Changing mindsets is harder than you think. You just have to glance at your Twitter feed every now and then to know what I mean.
But when 2019 swung around a few things changed around me. And as the days progress, I find myself feeling more and more comfortable around this change.
Please note, if you’ve been here before, some of this will sound redundant. There are only that many ideas in the universe, after all.
2018 was what I’d call a sort of rushed, heady year. It was the year I launched my business and let’s face it, I did way too much. Given that kind of burnout, I should have chucked the whole thing come January this year.
However, the exact opposite happened. I slowed down. I went deeper instead of wider and not just in the business arena, but in terms of health, reading and relationships too. Granted I should definitely work more on my writing but I’m not stressing about it, at the moment.

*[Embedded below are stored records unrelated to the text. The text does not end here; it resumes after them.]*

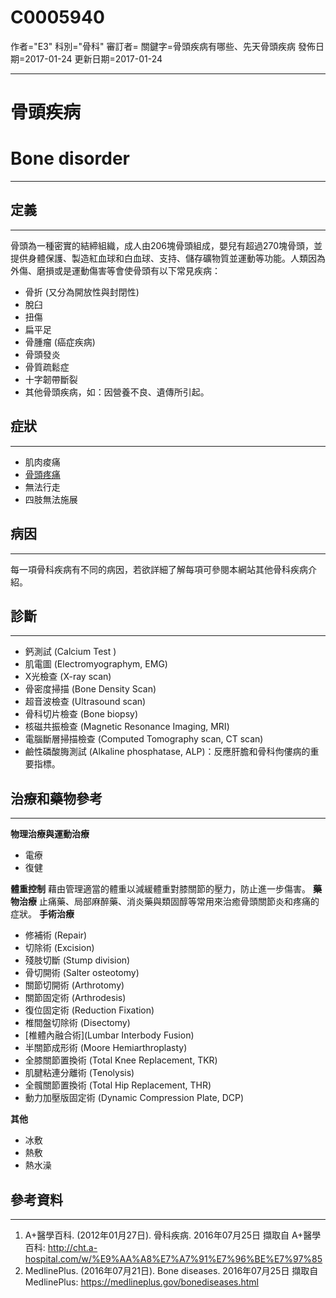 # C0005940
作者="E3"
科別="骨科"
審訂者=
關鍵字=骨頭疾病有哪些、先天骨頭疾病
發佈日期=2017-01-24
更新日期=2017-01-24

----------
# 骨頭疾病
# Bone disorder
----------
## 定義
----------

骨頭為一種密實的結締組織，成人由206塊骨頭組成，嬰兒有超過270塊骨頭，並提供身體保護、製造紅血球和白血球、支持、儲存礦物質並運動等功能。人類因為外傷、磨損或是運動傷害等會使骨頭有以下常見疾病：

- 骨折 (又分為開放性與封閉性)
- 脫臼
- 扭傷
- 扁平足
- 骨腫瘤 (癌症疾病)
- 骨頭發炎
- 骨質疏鬆症
- 十字韌帶斷裂
- 其他骨頭疾病，如：因營養不良、遺傳所引起。
## 症狀
----------
- 肌肉痠痛
- [骨頭疼痛](C0151825)
- 無法行走
- 四肢無法施展
## 病因
----------

每一項骨科疾病有不同的病因，若欲詳細了解每項可參閱本網站其他骨科疾病介紹。

## 診斷
----------
- 鈣測試 (Calcium Test )
- 肌電圖 (Electromyographym, EMG)
- X光檢查 (X-ray scan)
- 骨密度掃描 (Bone Density Scan)
- 超音波檢查 (Ultrasound scan)
- 骨科切片檢查 (Bone biopsy)
- 核磁共振檢查 (Magnetic Resonance Imaging, MRI)
- 電腦斷層掃描檢查 (Computed Tomography scan, CT scan)
- 鹼性磷酸脢測試 (Alkaline phosphatase, ALP)：反應肝膽和骨科佝僂病的重要指標。
## 治療和藥物參考
----------

**物理治療與運動治療**

- 電療
- 復健

**體重控制**
藉由管理適當的體重以減緩體重對膝關節的壓力，防止進一步傷害。
**藥物治療**
止痛藥、局部麻醉藥、消炎藥與類固醇等常用來治癒骨頭關節炎和疼痛的症狀。
**手術治療**

- 修補術 (Repair)
- 切除術 (Excision)
- 殘肢切斷 (Stump division)
- 骨切開術 (Salter osteotomy)
- 關節切開術 (Arthrotomy)
- 關節固定術 (Arthrodesis)
- 復位固定術 (Reduction Fixation)
- 椎間盤切除術 (Disectomy)
- [椎體內融合術](Lumbar Interbody Fusion)
- 半關節成形術 (Moore Hemiarthroplasty)
- 全膝關節置換術 (Total Knee Replacement, TKR)
- 肌腱粘連分離術 (Tenolysis)
- 全髖關節置換術 (Total Hip Replacement, THR)
- 動力加壓版固定術 (Dynamic Compression Plate, DCP)

**其他**

- 冰敷
- 熱敷
- 熱水澡
## 參考資料
----------
1. A+醫學百科. (2012年01月27日). 骨科疾病. 2016年07月25日 擷取自 A+醫學百科:
  http://cht.a-hospital.com/w/%E9%AA%A8%E7%A7%91%E7%96%BE%E7%97%85
2. MedlinePlus. (2016年07月21日). Bone diseases. 2016年07月25日 擷取自 MedlinePlus:
  https://medlineplus.gov/bonediseases.html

I had a dream last night. It was possibly triggered by a fond memory of my childhood. In it, I was with my parents and sister and we were laughing uncontrollably over a joke. When I woke up this morning, it was with a smile on my face. That joy, that irrepressible laughter is what I want every day to be like. Of course, not everyday will be like that, but we can find the joy even amidst the hard moments, right?
Relationships are glorious, wonderful things. They connect you with people, online and off it, and sure we have our disagreements, but which healthy relationship doesn’t? That’s the beauty of it, right? We move past that and love each other anyway.
That moment this morning gave me an epiphany.
Life isn’t complicated. We go out of our way to make it so.
Let me share another example. Three weeks ago, I met a friend of mine. She’s a dear friend I’ve known for the last 7 years. In the last 2 years, she has focused completely on her health and worked on herself with determination and dedication. She’s eating right, working out right and was more than willing to share her experience with me when I asked.
Now, I’ve been working off and on for the last 2 years, maybe 3. But not in a very consistent manner. That’s because I lacked the most important thing: The Why.
Contrary to what most people think, losing weight is not a very sustainable motivation by itself, because it takes time for the results to show. I’m talking anywhere from 6 months to a year. What does matter though, is consistency. Deep, focused exercise with consistency, coupled with eating right.
When I met this friend, some gears in my brain clicked into place. The first thing I noticed about her was her demeanour. She was more confident, more comfortable in her skin and more personable than ever. The second thing I noticed was her discipline. She never missed her workouts. Ever.
The gear clicking I speak of? That happened that day when I spoke to her at length. I am not sharing what I decided regarding fitness or how I am doing it because I believe (somewhat naively), in the evil eye when it comes to these things and don’t want to jinx it.
But I finally found my Why: I want to be healthy.
I want to be able to stay fit and healthy for my own sake, first and foremost, and that doesn’t come pre-packaged in specific body types or a number on a scale. The good news? I now work out every day and take rest days each week. The days that I miss, I feel a sort of hollowness. That never happened before!
*(Please note: I am not/never was a fitness expert, so don’t take my words as gospel truth or whatever. I am just sharing what has worked for me.)
Next on the list? Reading.
A group of us, college friends, met a few weeks ago. On the ride back home, I tagged along with one of them and headed to her place for a quick cuppa and a long conversation. I told her about how I hadn’t read more than 10 books in the last 4 years.
Her eyes widened, she put her hand on mine and said, ‘Shailu, you? I can’t believe it.’ But it was true. I’d forgotten the joy that reading brought my way and when I found that spark again last November, I was overjoyed. 🙂
It’s almost March and I have read 6 books thus far. But for me, they are more than numbers on a challenge board. They are reminders that I haven’t forgotten how to read, deeply and with conviction.
The one thing that has taken a hit thanks to books, health and relationships? My presence on social media and my reading of other blogs. But I’m not complaining.
Because at some level I believe the mindset towards my life has begun to change and I am ready to embrace that change with open arms.